No pictures, please. Output the lines from the start of the data through the line that contains "- 🔭 I’m currently working on ...", both included, exactly as they stand.

== == ==

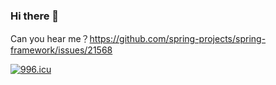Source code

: ### Hi there 👋

Can you hear me？https://github.com/spring-projects/spring-framework/issues/21568


<!--
**thinkmoon/thinkmoon** is a ✨ _special_ ✨ repository because its `README.md` (this file) appears on your GitHub profile.

Here are some ideas to get you started:

- 🔭 I’m currently working on ...
- 🌱 I’m currently learning ...
- 👯 I’m looking to collaborate on ...
- 🤔 I’m looking for help with ...
- 💬 Ask me about ...
- 📫 How to reach me: ...
- 😄 Pronouns: ...
- ⚡ Fun fact: ...
-->
<a href="https://996.icu"><img src="https://img.shields.io/badge/link-996.icu-red.svg" alt="996.icu" /></a>
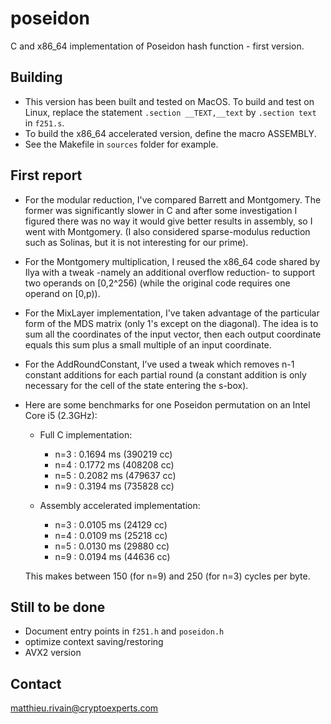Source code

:# poseidon

C and x86_64 implementation of Poseidon hash function - first version.

## Building

- This version has been built and tested on MacOS. To build and test on Linux, replace the statement `.section __TEXT,__text` by `.section text` in `f251.s`.
- To build the x86_64 accelerated version, define the macro ASSEMBLY.
- See the Makefile in `sources` folder for example.

## First report

- For the modular reduction, I've compared Barrett and Montgomery. The former was significantly slower in C and after some investigation I figured there was no way it would give better results in assembly, so I went with Montgomery. (I also considered sparse-modulus reduction such as Solinas, but it is not interesting for our prime).
- For the Montgomery multiplication, I reused the x86_64 code shared by Ilya with a tweak -namely an additional overflow reduction- to support two operands on [0,2^256) (while the original code requires one operand on [0,p)).
- For the MixLayer implementation, I've taken advantage of the particular form of the MDS matrix (only 1's except on the diagonal). The idea is to sum all the coordinates of the input vector, then each output coordinate equals this sum plus a small multiple of an input coordinate.
- For the AddRoundConstant, I’ve used a tweak which removes n-1 constant additions for each partial round (a constant addition is only necessary for the cell of the state entering the s-box).
- Here are some benchmarks for one Poseidon permutation on an Intel Core i5 (2.3GHz):
    - Full C implementation:
        - n=3 : 0.1694 ms (390219 cc)
        - n=4 : 0.1772 ms (408208 cc)
        - n=5 : 0.2082 ms (479637 cc)
        - n=9 : 0.3194 ms (735828 cc)
        
    - Assembly accelerated implementation:
        - n=3 : 0.0105 ms (24129 cc)
        - n=4 : 0.0109 ms (25218 cc)
        - n=5 : 0.0130 ms (29880 cc)
        - n=9 : 0.0194 ms (44636 cc)
        
    This makes between 150 (for n=9) and 250 (for n=3) cycles per byte.

## Still to be done

* Document entry points in `f251.h` and `poseidon.h`
* optimize context saving/restoring
* AVX2 version

## Contact

[matthieu.rivain@cryptoexperts.com](mailto:matthieu.rivain@cryptoexperts.com)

== == ==

_COMPLETED TASK:_
Source code

: ### Hi there 👋

Can you hear me？https://github.com/spring-projects/spring-framework/issues/21568


<!--
**thinkmoon/thinkmoon** is a ✨ _special_ ✨ repository because its `README.md` (this file) appears on your GitHub profile.

Here are some ideas to get you started:

- 🔭 I’m currently working on ...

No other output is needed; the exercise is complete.